Thanks for moving more cost modelling into vplan. I just had a few concerns about some missing costs and a possible test regression.

david-arm · 2025-09-09T12:09:11Z

llvm/lib/Transforms/Vectorize/VPlanRecipes.cpp

+    // later gets removed.
+    Value *TC = getParent()->getPlan()->getTripCount()->getUnderlyingValue();
+    ConstantInt *TCConst = dyn_cast_if_present<ConstantInt>(TC);
+    if (TCConst && TCConst->getValue().ule(VF.getKnownMinValue()))

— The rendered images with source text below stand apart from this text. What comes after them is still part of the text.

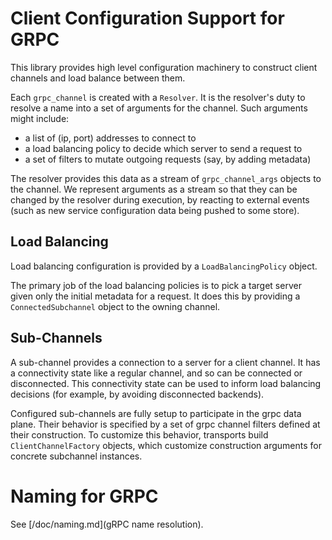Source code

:Client Configuration Support for GRPC 
===================================== 
 
This library provides high level configuration machinery to construct client 
channels and load balance between them. 
 
Each `grpc_channel` is created with a `Resolver`. It is the resolver's duty
to resolve a name into a set of arguments for the channel. Such arguments 
might include: 
 
- a list of (ip, port) addresses to connect to 
- a load balancing policy to decide which server to send a request to 
- a set of filters to mutate outgoing requests (say, by adding metadata) 
 
The resolver provides this data as a stream of `grpc_channel_args` objects to
the channel. We represent arguments as a stream so that they can be changed 
by the resolver during execution, by reacting to external events (such as 
new service configuration data being pushed to some store). 
 
 
Load Balancing 
-------------- 
 
Load balancing configuration is provided by a `LoadBalancingPolicy` object.
 
The primary job of the load balancing policies is to pick a target server 
given only the initial metadata for a request. It does this by providing 
a `ConnectedSubchannel` object to the owning channel.
 
 
Sub-Channels 
------------ 
 
A sub-channel provides a connection to a server for a client channel. It has a 
connectivity state like a regular channel, and so can be connected or 
disconnected. This connectivity state can be used to inform load balancing 
decisions (for example, by avoiding disconnected backends). 
 
Configured sub-channels are fully setup to participate in the grpc data plane. 
Their behavior is specified by a set of grpc channel filters defined at their 
construction. To customize this behavior, transports build
`ClientChannelFactory` objects, which customize construction arguments for
concrete subchannel instances.
 
 
Naming for GRPC 
=============== 
 
See [/doc/naming.md](gRPC name resolution).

Can you add a TODO for the case where TC=vscale x M and VF=vscale * N as well? In such cases we should also be able to prove that TC <= VF because it just requires asking if M <= N.

david-arm · 2025-09-09T12:10:08Z

llvm/lib/Transforms/Vectorize/VPlanRecipes.cpp

    return Ctx.TTI.getIndexedVectorInstrCostFromEnd(Instruction::ExtractElement,
                                                    VecTy, Ctx.CostKind, 0);
  }
+  case VPInstruction::BranchOnCount: {


I think BranchOnCond needs adding too.

BranchOnCond doesn't cause a compare instruction to be generated, it uses the condition generated by another instruction.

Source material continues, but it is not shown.